Long Tom, looking pale as an invalid, was in the laboratory, humped over an apparatus which for intricacy would have given Steinmetz a headache.

Truly an amazing crew, these men.

Doc Savage entered. With him was Victor Vail. Renny walked in after them.

The blind man's neck was swollen somewhat where the rope had nearly strangled him to death — Doc had arrived just in time to save him.

The explanation of Vail's situation was quickly made.

"The dentist don't know a thing about the gang that seized him," Doc concluded. "They called him to the door and cracked him over the head."

"It was Ben O'Gard!" Victor Vail put in, his voice thick with emotion. "Oh, Mr. Savage, I was so mistaken about that man! I thought he was my friend. I had every confidence in the world in him. When he called me here

"So it was Ben O'Gard who telephoned you!" Monk interposed.

At the sound of Monk's mild voice, Victor Vail registered great remorse. Obviously, he was terribly sorry for that crack he had taken at Monk's head with the paper weight.

"I do not know how I shall ever redeem myself for my horrible mistake," choked the blind man. "Ben O'Gard told me an awful story of how you men were holding me here to keep me from seeing him. I believed O'Gard. I know I was a fool to do that now, but at the time, I regarded O'Gard as a friend who had twice saved my life. He told me to escape and come to him. That is why I struck you."

"Forget it!" chuckled Monk.

Renny spoke up. "What baffles me is why Ben O'Gard took over the dentist's office."

Doc's strong lips warped their faint smile.

"Simple," he said. "Ben O'Gard wanted to use the dentist's X ray!"

* * *

THIS STATMENT elicited surprised looks from every one present.

"X ray!" Renny grunted. "Why'd they want the X ray?"

"I'll show you the reason in a minute," Doc replied. "First, though, I want to find out what Ham learned about the liner Oceanic."

Ham now divulged the information which several transatlantic telephone calls to England had gathered.

"On the English records, the liner Oceanic is down as lost at sea-sunken without trace," Ham said. "There's no hint of this stuff about it being trapped in the polar ice pack."

"I'm not surprised," Doc Savage said dryly.

"I've got something that will surprise you," Ham smiled. "There was fifty million dollars in gold bullion and diamonds on the Oceanic!"

An electric shock seemed to sweep the room.
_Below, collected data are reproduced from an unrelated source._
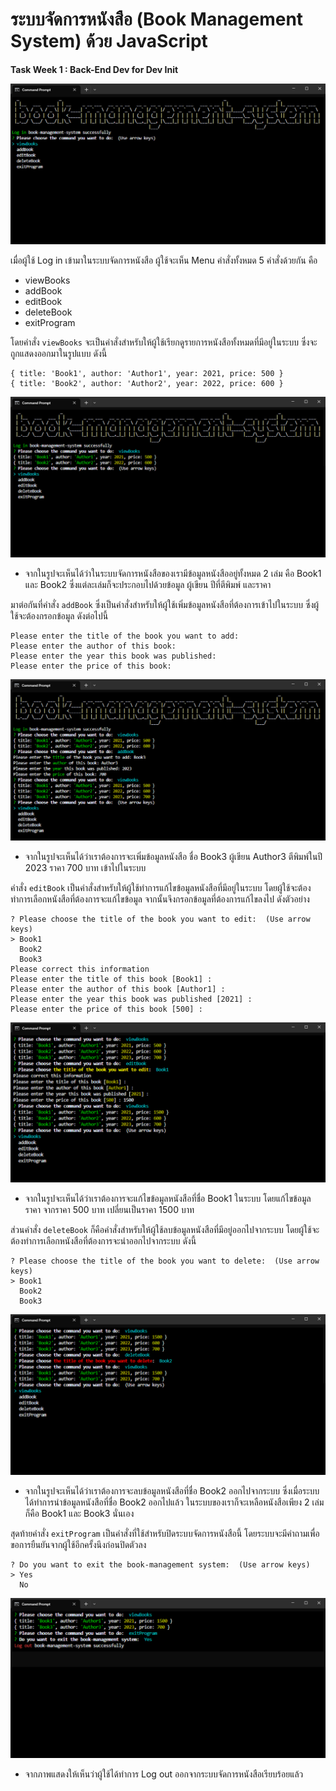 # ระบบจัดการหนังสือ (Book Management System) ด้วย JavaScript

**Task Week 1 : Back-End Dev for Dev Init**

![Book Management System CLI](Img/menu.png)

เมื่อผู้ใช้ Log in เข้ามาในระบบจัดการหนังสือ ผู้ใช้จะเห็น Menu คำสั่งทั้งหมด 5 คำสั่งด้วยกัน คือ
- viewBooks
- addBook
- editBook
- deleteBook
- exitProgram

โดยคำสั่ง `viewBooks` จะเป็นคำสั่งสำหรับให้ผู้ใช้เรียกดูรายการหนังสือทั้งหมดที่มีอยู่ในระบบ ซึ่งจะถูกแสดงออกมาในรูปแบบ ดังนี้
```
{ title: 'Book1', author: 'Author1', year: 2021, price: 500 }
{ title: 'Book2', author: 'Author2', year: 2022, price: 600 }
```

![viewBooks](Img/viewBooks.png)

- จากในรูปจะเห็นได้ว่าในระบบจัดการหนังสือของเรามีข้อมูลหนังสืออยู่ทั้งหมด 2 เล่ม คือ Book1 และ Book2 ซึ่งแต่ละเล่มก็จะประกอบไปด้วยข้อมูล ผู้เขียน ปีที่ตีพิมพ์ และราคา

มาต่อกันที่คำสั่ง `addBook` ซึ่งเป็นคำสั่งสำหรับให้ผู้ใช้เพิ่มข้อมูลหนังสือที่ต้องการเข้าไปในระบบ ซึ่งผู้ใช้จะต้องกรอกข้อมูล ดังต่อไปนี้
```
Please enter the title of the book you want to add:
Please enter the author of this book:
Please enter the year this book was published:
Please enter the price of this book:
```

![addBook](Img/addBook.png)

- จากในรูปจะเห็นได้ว่าเราต้องการจะเพิ่มข้อมูลหนังสือ ชื่อ Book3 ผู้เขียน Author3 ตีพิมพ์ในปี 2023 ราคา 700 บาท เข้าไปในระบบ

คำสั่ง `editBook` เป็นคำสั่งสำหรับให้ผู้ใช้ทำการแก้ไขข้อมูลหนังสือที่มีอยู่ในระบบ โดยผู้ใช้จะต้องทำการเลือกหนังสือที่ต้องการจะแก้ไขข้อมูล จากนั้นจึงกรอกข้อมูลที่ต้องการแก้ไขลงไป ดังตัวอย่าง
```
? Please choose the title of the book you want to edit:  (Use arrow keys)
> Book1
  Book2
  Book3
Please correct this information
Please enter the title of this book [Book1] :
Please enter the author of this book [Author1] :
Please enter the year this book was published [2021] :
Please enter the price of this book [500] :
```

![editBook](Img/editBook.png)

- จากในรูปจะเห็นได้ว่าเราต้องการจะแก้ไขข้อมูลหนังสือที่ชื่อ Book1 ในระบบ โดยแก้ไขข้อมูลราคา จากราคา 500 บาท เปลี่ยนเป็นราคา 1500 บาท

ส่วนคำสั่ง `deleteBook` ก็คือคำสั่งสำหรับให้ผู้ใช้ลบข้อมูลหนังสือที่มีอยู่ออกไปจากระบบ โดยผู้ใช้จะต้องทำการเลือกหนังสือที่ต้องการจะนำออกไปจากระบบ ดังนี้
```
? Please choose the title of the book you want to delete:  (Use arrow keys)
> Book1
  Book2
  Book3
```

![deleteBook](Img/deleteBook.png)

- จากในรูปจะเห็นได้ว่าเราต้องการจะลบข้อมูลหนังสือที่ชื่อ Book2 ออกไปจากระบบ ซึ่งเมื่อระบบได้ทำการนำข้อมูลหนังสือที่ชื่อ Book2 ออกไปแล้ว ในระบบของเราก็จะเหลือหนังสือเพียง 2 เล่ม ก็คือ Book1 และ Book3 นั่นเอง

สุดท้ายคำสั่ง `exitProgram` เป็นคำสั่งที่ใช้สำหรับปิดระบบจัดการหนังสือนี้ โดยระบบจะมีคำถามเพื่อขอการยืนยันจากผู้ใช้อีกครั้งนึงก่อนปิดตัวลง
```
? Do you want to exit the book-management system:  (Use arrow keys)
> Yes
  No
```

![exitProgram](Img/exitProgram.png)

- จากภาพแสดงให้เห็นว่าผู้ใช้ได้ทำการ Log out ออกจากระบบจัดการหนังสือเรียบร้อยแล้ว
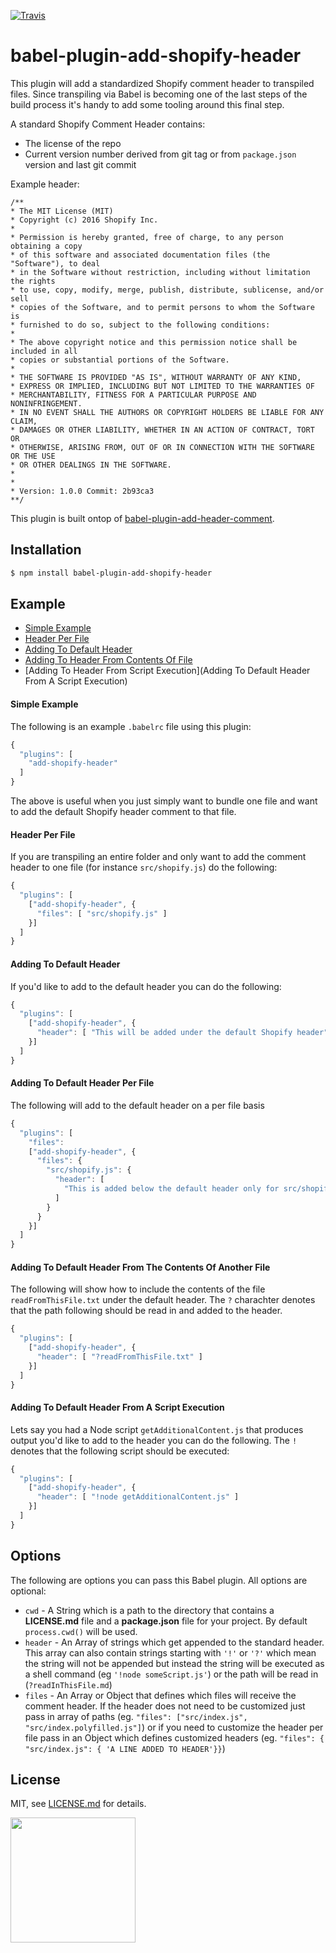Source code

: [![Travis](https://travis-ci.com/Shopify/babel-plugin-add-shopify-header.svg?branch=master)](https://travis-ci.com/Shopify/babel-plugin-add-shopify-header)

# babel-plugin-add-shopify-header

This plugin will add a standardized Shopify comment header to transpiled files. Since transpiling via Babel is becoming one of the last steps of the build process it's handy to add some tooling around this final step.

A standard Shopify Comment Header contains:
- The license of the repo
- Current version number derived from git tag or from `package.json` version and last git commit

Example header:
```
/**
* The MIT License (MIT)
* Copyright (c) 2016 Shopify Inc.
* 
* Permission is hereby granted, free of charge, to any person obtaining a copy
* of this software and associated documentation files (the "Software"), to deal
* in the Software without restriction, including without limitation the rights
* to use, copy, modify, merge, publish, distribute, sublicense, and/or sell
* copies of the Software, and to permit persons to whom the Software is
* furnished to do so, subject to the following conditions:
* 
* The above copyright notice and this permission notice shall be included in all
* copies or substantial portions of the Software.
* 
* THE SOFTWARE IS PROVIDED "AS IS", WITHOUT WARRANTY OF ANY KIND,
* EXPRESS OR IMPLIED, INCLUDING BUT NOT LIMITED TO THE WARRANTIES OF
* MERCHANTABILITY, FITNESS FOR A PARTICULAR PURPOSE AND NONINFRINGEMENT.
* IN NO EVENT SHALL THE AUTHORS OR COPYRIGHT HOLDERS BE LIABLE FOR ANY CLAIM,
* DAMAGES OR OTHER LIABILITY, WHETHER IN AN ACTION OF CONTRACT, TORT OR
* OTHERWISE, ARISING FROM, OUT OF OR IN CONNECTION WITH THE SOFTWARE OR THE USE
* OR OTHER DEALINGS IN THE SOFTWARE.
* 
* 
* Version: 1.0.0 Commit: 2b93ca3
**/
```

This plugin is built ontop of [babel-plugin-add-header-comment](https://github.com/shopify/babel-plugin-add-header-comment).

## Installation
```bash
$ npm install babel-plugin-add-shopify-header
```

## Example

- [Simple Example](simple-example)
- [Header Per File](header-per-file)
- [Adding To Default Header](adding-to-default-header)
- [Adding To Header From Contents Of File](adding-to-default-header-from-the-contents-of-another-file)
- [Adding To Header From Script Execution](Adding To Default Header From A Script Execution)

#### Simple Example
The following is an example `.babelrc` file using this plugin:
```javascript
{
  "plugins": [
    "add-shopify-header"
  ]
}
```
The above is useful when you just simply want to bundle one file and want to add the default Shopify header comment to that file.

#### Header Per File
If you are transpiling an entire folder and only want to add the comment header to one file (for instance `src/shopify.js`) do the following:
```javascript
{
  "plugins": [
    ["add-shopify-header", {
      "files": [ "src/shopify.js" ]
    }]
  ]
}
```

#### Adding To Default Header
If you'd like to add to the default header you can do the following:
```javascript
{
  "plugins": [
    ["add-shopify-header", {
      "header": [ "This will be added under the default Shopify header" ]
    }]
  ]
}
```

#### Adding To Default Header Per File
The following will add to the default header on a per file basis
```javascript
{
  "plugins": [
    "files":
    ["add-shopify-header", {
      "files": {
        "src/shopify.js": {
          "header": [
            "This is added below the default header only for src/shopify.js"
          ]
        }
      }
    }]
  ]
}
```

#### Adding To Default Header From The Contents Of Another File
The following will show how to include the contents of the file `readFromThisFile.txt` under the default header. The `?` charachter denotes that the path following should be read in and added to the header.
```javascript
{
  "plugins": [
    ["add-shopify-header", {
      "header": [ "?readFromThisFile.txt" ]
    }]
  ]
}
```

#### Adding To Default Header From A Script Execution
Lets say you had a Node script `getAdditionalContent.js` that produces output you'd like to add to the header you can do the following. The `!` denotes that the following script should be executed:
```javascript
{
  "plugins": [
    ["add-shopify-header", {
      "header": [ "!node getAdditionalContent.js" ]
    }]
  ]
}
```

## Options

The following are options you can pass this Babel plugin. All options are optional:
- `cwd` - A String which is a path to the directory that contains a __LICENSE.md__ file and a __package.json__ file for your project. By default `process.cwd()` will be used.
- `header` - An Array of strings which get appended to the standard header. This array can also contain strings starting with `'!'` or `'?'` which mean the string will not be appended but instead the string will be executed as a shell command (eg `'!node someScript.js'`) or the path will be read in (`?readInThisFile.md`)
- `files` - An Array or Object that defines which files will receive the comment header. If the header does not need to be customized just pass in array of paths (eg. `"files": ["src/index.js", "src/index.polyfilled.js"]`) or if you need to customize the header per file pass in an Object which defines customized headers (eg. `"files": { "src/index.js": { 'A LINE ADDED TO HEADER'}}`)

## License

MIT, see [LICENSE.md](http://github.com/mikkoh/babel-plugin-add-shopify-header/blob/master/LICENSE.md) for details.

<img src="https://cdn.shopify.com/shopify-marketing_assets/builds/19.0.0/shopify-full-color-black.svg" width="200" />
"Fifty million! Will you say that again!" Monk said mildly.

"Fifty million in gold and sparklers," repeated Ham impressively.

"That explains it!" Doc declared.

"Explains what?" Renny wanted to know.

"What's behind this whole mess," retorted Doc. "Come into the laboratory. I want to show you something, brothers."

It was an excited crowd of adventurers which surged into the vast laboratory room.

From a tray. Doc lifted several large photographic prints. These were X ray pictures which he had taken of Victor Vail in his course of examining the violinist to determine his eve affliction. Until now, Doc had not had time to as much as examine the prints.